*** INFORMATION SHOWN ***

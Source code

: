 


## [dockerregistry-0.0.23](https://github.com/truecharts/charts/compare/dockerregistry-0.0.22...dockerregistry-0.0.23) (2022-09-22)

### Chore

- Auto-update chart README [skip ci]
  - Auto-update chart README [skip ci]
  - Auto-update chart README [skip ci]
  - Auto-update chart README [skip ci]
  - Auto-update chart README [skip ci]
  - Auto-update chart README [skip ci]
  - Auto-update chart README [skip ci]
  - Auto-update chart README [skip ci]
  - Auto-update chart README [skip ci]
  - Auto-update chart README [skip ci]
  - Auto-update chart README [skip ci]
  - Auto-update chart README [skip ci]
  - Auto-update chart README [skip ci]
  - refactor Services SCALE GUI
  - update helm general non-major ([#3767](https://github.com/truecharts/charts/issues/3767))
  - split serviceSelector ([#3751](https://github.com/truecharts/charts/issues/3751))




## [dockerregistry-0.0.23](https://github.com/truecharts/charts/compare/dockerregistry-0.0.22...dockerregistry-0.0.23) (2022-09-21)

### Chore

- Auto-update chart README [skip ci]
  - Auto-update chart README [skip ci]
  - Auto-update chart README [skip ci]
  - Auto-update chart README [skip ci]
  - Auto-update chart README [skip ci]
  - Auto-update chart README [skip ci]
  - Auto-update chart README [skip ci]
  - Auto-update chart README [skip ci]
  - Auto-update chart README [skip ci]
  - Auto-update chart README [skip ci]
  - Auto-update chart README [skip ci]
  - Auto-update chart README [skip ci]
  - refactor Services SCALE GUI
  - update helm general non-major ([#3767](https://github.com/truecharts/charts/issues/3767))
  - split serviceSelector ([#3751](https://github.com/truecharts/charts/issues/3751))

*** End of INFORMATION SHOWN ***

- **INSTRUCTIONS FOR THE TASK**
The material above should be given again in full, exactly.

- **SOLUTION FOR THIS PROBLEM**
Source code

: 


## [dockerregistry-0.0.23](https://github.com/truecharts/charts/compare/dockerregistry-0.0.22...dockerregistry-0.0.23) (2022-09-22)

### Chore

- Auto-update chart README [skip ci]
  - Auto-update chart README [skip ci]
  - Auto-update chart README [skip ci]
  - Auto-update chart README [skip ci]
  - Auto-update chart README [skip ci]
  - Auto-update chart README [skip ci]
  - Auto-update chart README [skip ci]
  - Auto-update chart README [skip ci]
  - Auto-update chart README [skip ci]
  - Auto-update chart README [skip ci]
  - Auto-update chart README [skip ci]
  - Auto-update chart README [skip ci]
  - Auto-update chart README [skip ci]
  - refactor Services SCALE GUI
  - update helm general non-major ([#3767](https://github.com/truecharts/charts/issues/3767))
  - split serviceSelector ([#3751](https://github.com/truecharts/charts/issues/3751))




## [dockerregistry-0.0.23](https://github.com/truecharts/charts/compare/dockerregistry-0.0.22...dockerregistry-0.0.23) (2022-09-21)

### Chore

- Auto-update chart README [skip ci]
  - Auto-update chart README [skip ci]
  - Auto-update chart README [skip ci]
  - Auto-update chart README [skip ci]
  - Auto-update chart README [skip ci]
  - Auto-update chart README [skip ci]
  - Auto-update chart README [skip ci]
  - Auto-update chart README [skip ci]
  - Auto-update chart README [skip ci]
  - Auto-update chart README [skip ci]
  - Auto-update chart README [skip ci]
  - Auto-update chart README [skip ci]
  - refactor Services SCALE GUI
  - update helm general non-major ([#3767](https://github.com/truecharts/charts/issues/3767))
  - split serviceSelector ([#3751](https://github.com/truecharts/charts/issues/3751))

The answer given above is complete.